If "blob" shows up in a line of the material, return that line.
===== Information provided =====
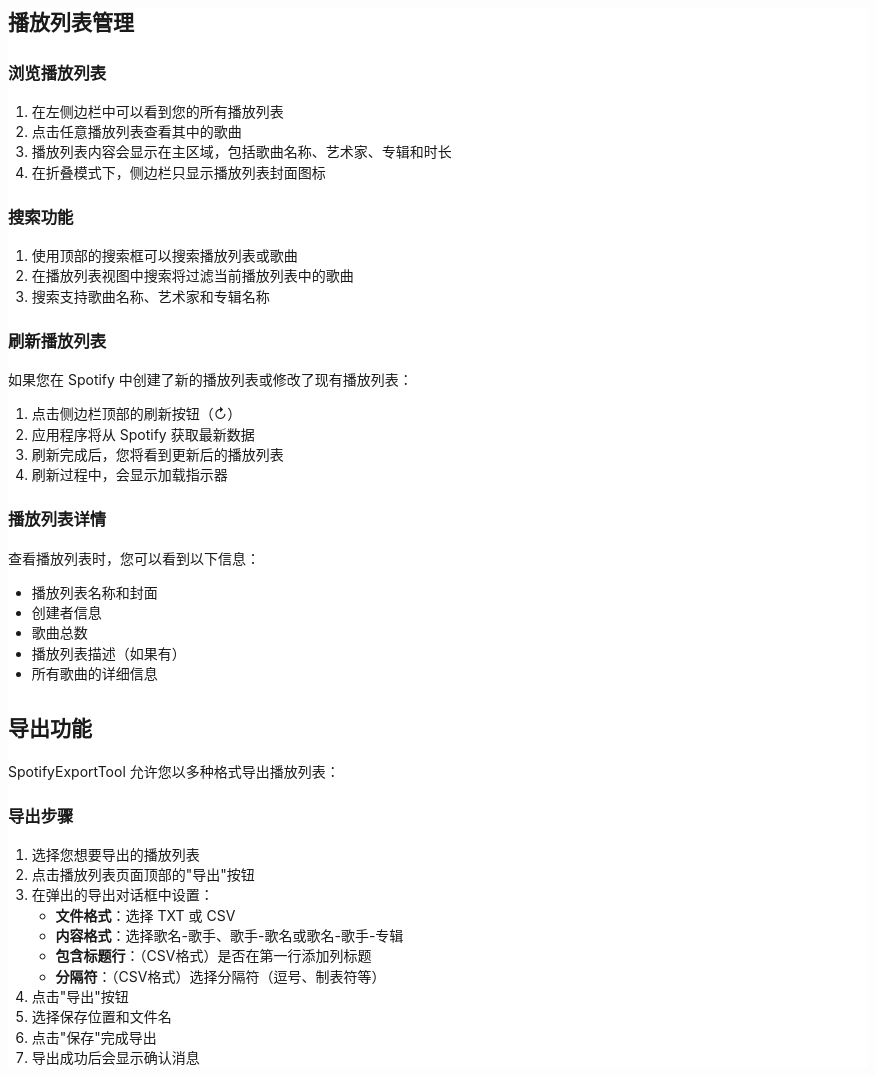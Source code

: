 ## 播放列表管理

### 浏览播放列表

1. 在左侧边栏中可以看到您的所有播放列表
2. 点击任意播放列表查看其中的歌曲
3. 播放列表内容会显示在主区域，包括歌曲名称、艺术家、专辑和时长
4. 在折叠模式下，侧边栏只显示播放列表封面图标

### 搜索功能

1. 使用顶部的搜索框可以搜索播放列表或歌曲
2. 在播放列表视图中搜索将过滤当前播放列表中的歌曲
3. 搜索支持歌曲名称、艺术家和专辑名称

### 刷新播放列表

如果您在 Spotify 中创建了新的播放列表或修改了现有播放列表：

1. 点击侧边栏顶部的刷新按钮（↻）
2. 应用程序将从 Spotify 获取最新数据
3. 刷新完成后，您将看到更新后的播放列表
4. 刷新过程中，会显示加载指示器

### 播放列表详情

查看播放列表时，您可以看到以下信息：

- 播放列表名称和封面
- 创建者信息
- 歌曲总数
- 播放列表描述（如果有）
- 所有歌曲的详细信息

## 导出功能

SpotifyExportTool 允许您以多种格式导出播放列表：

### 导出步骤

1. 选择您想要导出的播放列表
2. 点击播放列表页面顶部的"导出"按钮
3. 在弹出的导出对话框中设置：
   - **文件格式**：选择 TXT 或 CSV
   - **内容格式**：选择歌名-歌手、歌手-歌名或歌名-歌手-专辑
   - **包含标题行**：（CSV格式）是否在第一行添加列标题
   - **分隔符**：（CSV格式）选择分隔符（逗号、制表符等）
4. 点击"导出"按钮
5. 选择保存位置和文件名
6. 点击"保存"完成导出
7. 导出成功后会显示确认消息
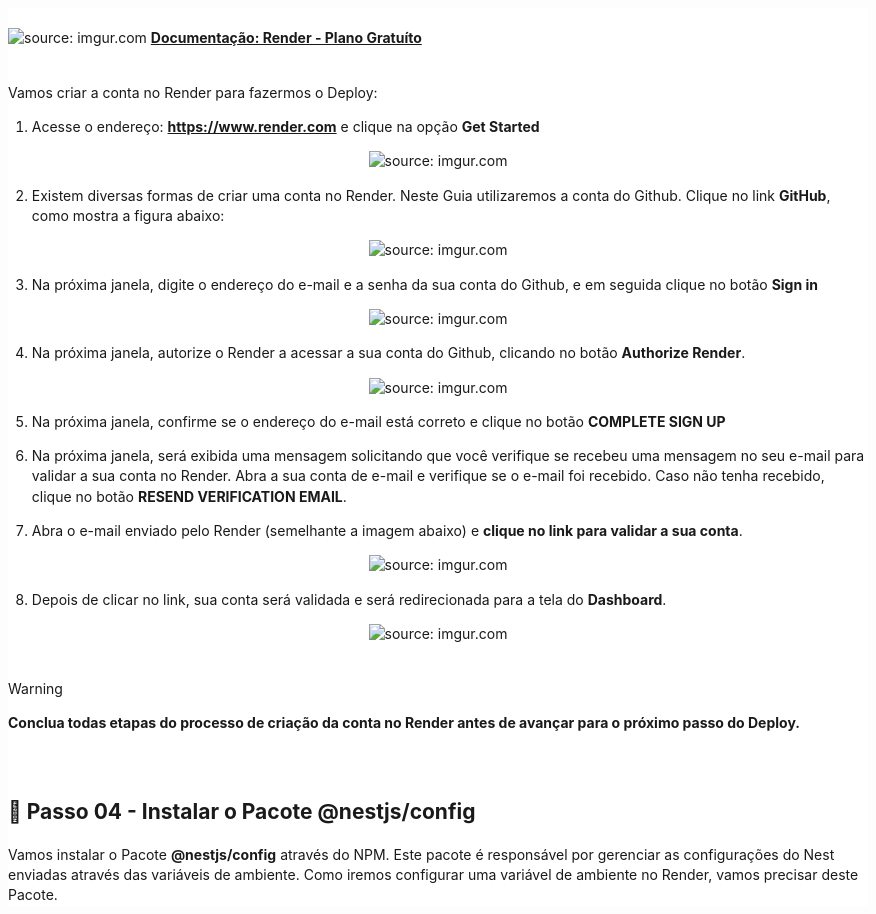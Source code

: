 <br />

<div align="left"><img src="https://i.imgur.com/4jjzlmy.png" title="source: imgur.com" width="4%"/> <a href="https://render.com/docs/free" target="_blank"><b>Documentação: Render - Plano Gratuíto</b></a></div>

<br />

Vamos criar a conta no Render para fazermos o Deploy:

1) Acesse o endereço: **https://www.render.com** e clique na opção **Get Started**

<div align="center"><img src="https://i.imgur.com/RvNS3D0.png" title="source: imgur.com"/></div>

2. Existem diversas formas de criar uma conta no Render. Neste Guia utilizaremos a conta do Github. Clique no link **GitHub**, como mostra a figura abaixo:

<div align="center"><img src="https://i.imgur.com/f0IlI7J.png" title="source: imgur.com" /></div>

3. Na próxima janela, digite o endereço do e-mail e a senha da sua conta do Github, e em seguida clique no botão **Sign in**

<div align="center"><img src="https://i.imgur.com/twQ24M4.png" title="source: imgur.com" /></div>

4. Na próxima janela, autorize o Render a acessar a sua conta do Github, clicando no botão **Authorize Render**.

<div align="center"><img src="https://i.imgur.com/0egaZCm.png" title="source: imgur.com" /></div>

5. Na próxima janela, confirme se o endereço do e-mail está correto e clique no botão **COMPLETE SIGN UP**

6. Na próxima janela, será exibida uma mensagem solicitando que você verifique se recebeu uma mensagem no seu e-mail para validar a sua conta no Render. Abra a sua conta de e-mail e verifique se o e-mail foi recebido. Caso não tenha recebido, clique no botão **RESEND VERIFICATION EMAIL**.

7. Abra o e-mail enviado pelo Render (semelhante a imagem abaixo) e **clique no link para validar a sua conta**.

<div align="center"><img src="https://i.imgur.com/wlXD6G8.png" title="source: imgur.com" /></div>

8. Depois de clicar no link, sua conta será validada e será redirecionada para a tela do **Dashboard**.

<div align="center"><img src="https://i.imgur.com/gdzXBqU.png" title="source: imgur.com" /></div>

<br />

> [!WARNING]
>
> **Conclua todas etapas do processo de criação da conta no Render antes de avançar para o próximo passo do Deploy.**

<br />

<h2>👣 Passo 04 - Instalar o Pacote @nestjs/config</h2>



Vamos instalar o Pacote **@nestjs/config** através do NPM. Este pacote é responsável por gerenciar as configurações do Nest enviadas através das variáveis de ambiente. Como iremos configurar uma variável de ambiente no Render, vamos precisar deste Pacote.
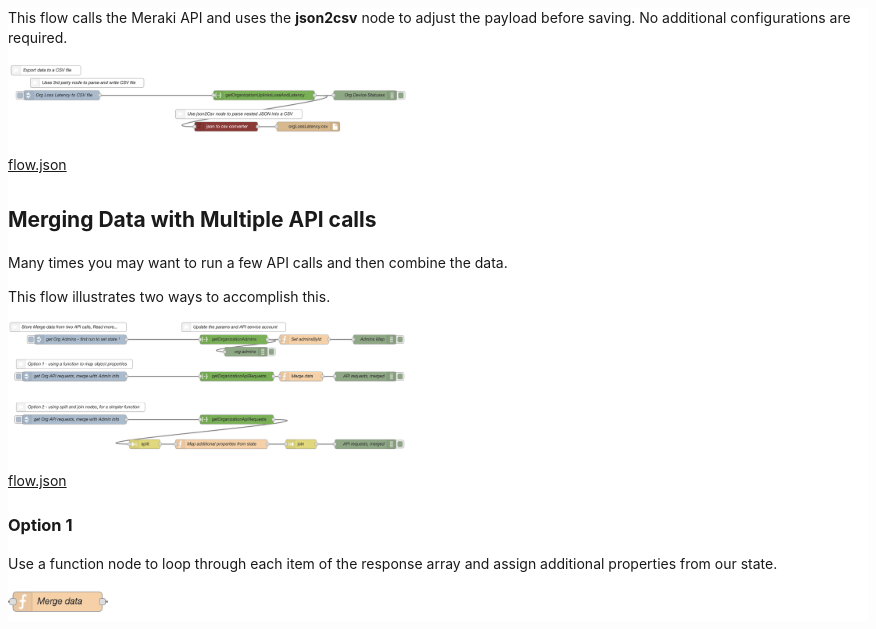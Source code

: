 This flow calls the Meraki API and uses the **json2csv** node to adjust the payload before saving. No additional configurations are required.

<img src="images/json2csv-node-settings.png" width="400">

[flow.json](https://github.com/dexterlabora/node-red-contrib-meraki-dashboard-api/blob/master/examples/Export%20to%20CSV%20file%20-%20json2csv.json)


## Merging Data with Multiple API calls

Many times you may want to run a few API calls and then combine the data. 

This flow illustrates two ways to accomplish this. 

<img src="images/flow-store-merge.png" width="400">

[flow.json](https://github.com/dexterlabora/node-red-contrib-meraki-dashboard-api/blob/master/examples/Store%20and%20Merge%20data.json)

### Option 1

Use a function node to loop through each item of the response array and assign additional properties from our state. 

<img src="images/merge-function-node.png" width="100">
=====
**Your response:**
[flow.json](https://github.com/dexterlabora/node-red-contrib-meraki-dashboard-api/blob/master/examples/Export%20to%20CSV%20file%20-%20json2csv.json)
[flow.json](https://github.com/dexterlabora/node-red-contrib-meraki-dashboard-api/blob/master/examples/Store%20and%20Merge%20data.json)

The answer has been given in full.